DATA SECTION:
• • •

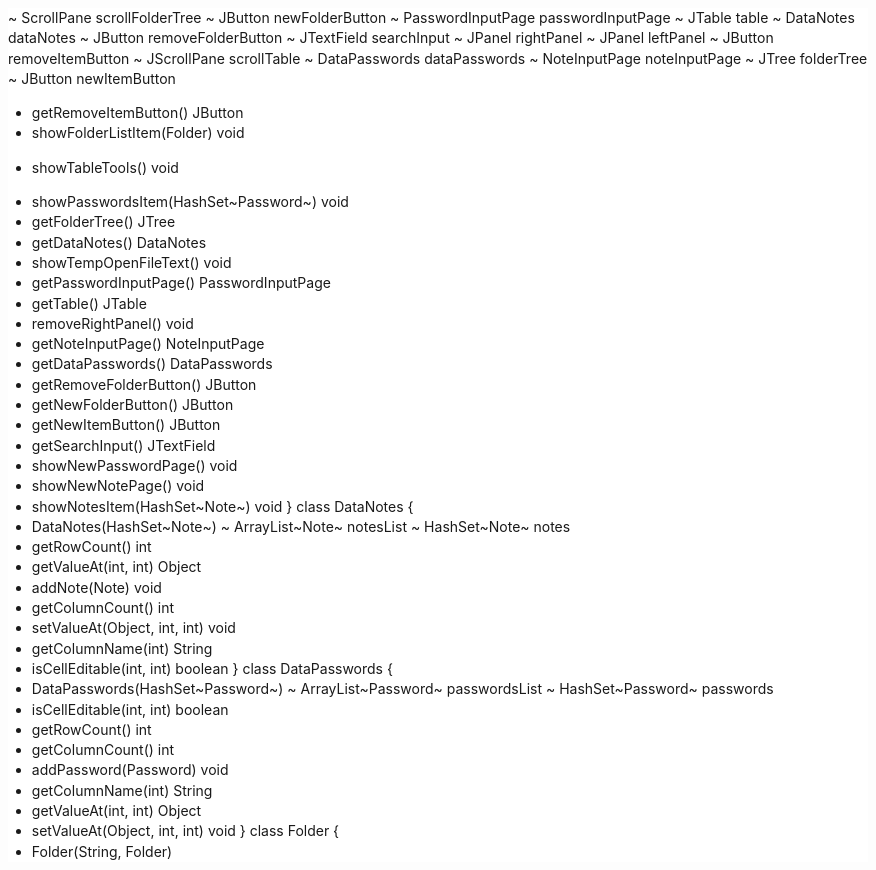  ~ ScrollPane scrollFolderTree
  ~ JButton newFolderButton
  ~ PasswordInputPage passwordInputPage
  ~ JTable table
  ~ DataNotes dataNotes
  ~ JButton removeFolderButton
  ~ JTextField searchInput
  ~ JPanel rightPanel
  ~ JPanel leftPanel
  ~ JButton removeItemButton
  ~ JScrollPane scrollTable
  ~ DataPasswords dataPasswords
  ~ NoteInputPage noteInputPage
  ~ JTree folderTree
  ~ JButton newItemButton
+ getRemoveItemButton() JButton
+ showFolderListItem(Folder) void

- showTableTools() void

+ showPasswordsItem(HashSet~Password~) void
+ getFolderTree() JTree
+ getDataNotes() DataNotes
+ showTempOpenFileText() void
+ getPasswordInputPage() PasswordInputPage
+ getTable() JTable
+ removeRightPanel() void
+ getNoteInputPage() NoteInputPage
+ getDataPasswords() DataPasswords
+ getRemoveFolderButton() JButton
+ getNewFolderButton() JButton
+ getNewItemButton() JButton
+ getSearchInput() JTextField
+ showNewPasswordPage() void
+ showNewNotePage() void
+ showNotesItem(HashSet~Note~) void
  }
  class DataNotes {
+ DataNotes(HashSet~Note~)
  ~ ArrayList~Note~ notesList
  ~ HashSet~Note~ notes
+ getRowCount() int
+ getValueAt(int, int) Object
+ addNote(Note) void
+ getColumnCount() int
+ setValueAt(Object, int, int) void
+ getColumnName(int) String
+ isCellEditable(int, int) boolean
  }
  class DataPasswords {
+ DataPasswords(HashSet~Password~)
  ~ ArrayList~Password~ passwordsList
  ~ HashSet~Password~ passwords
+ isCellEditable(int, int) boolean
+ getRowCount() int
+ getColumnCount() int
+ addPassword(Password) void
+ getColumnName(int) String
+ getValueAt(int, int) Object
+ setValueAt(Object, int, int) void
  }
  class Folder {
+ Folder(String, Folder)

• • •

Pull every line containing the word "ArrayList" out of the material.

  ~ ArrayList~Note~ notesList
  ~ ArrayList~Password~ passwordsList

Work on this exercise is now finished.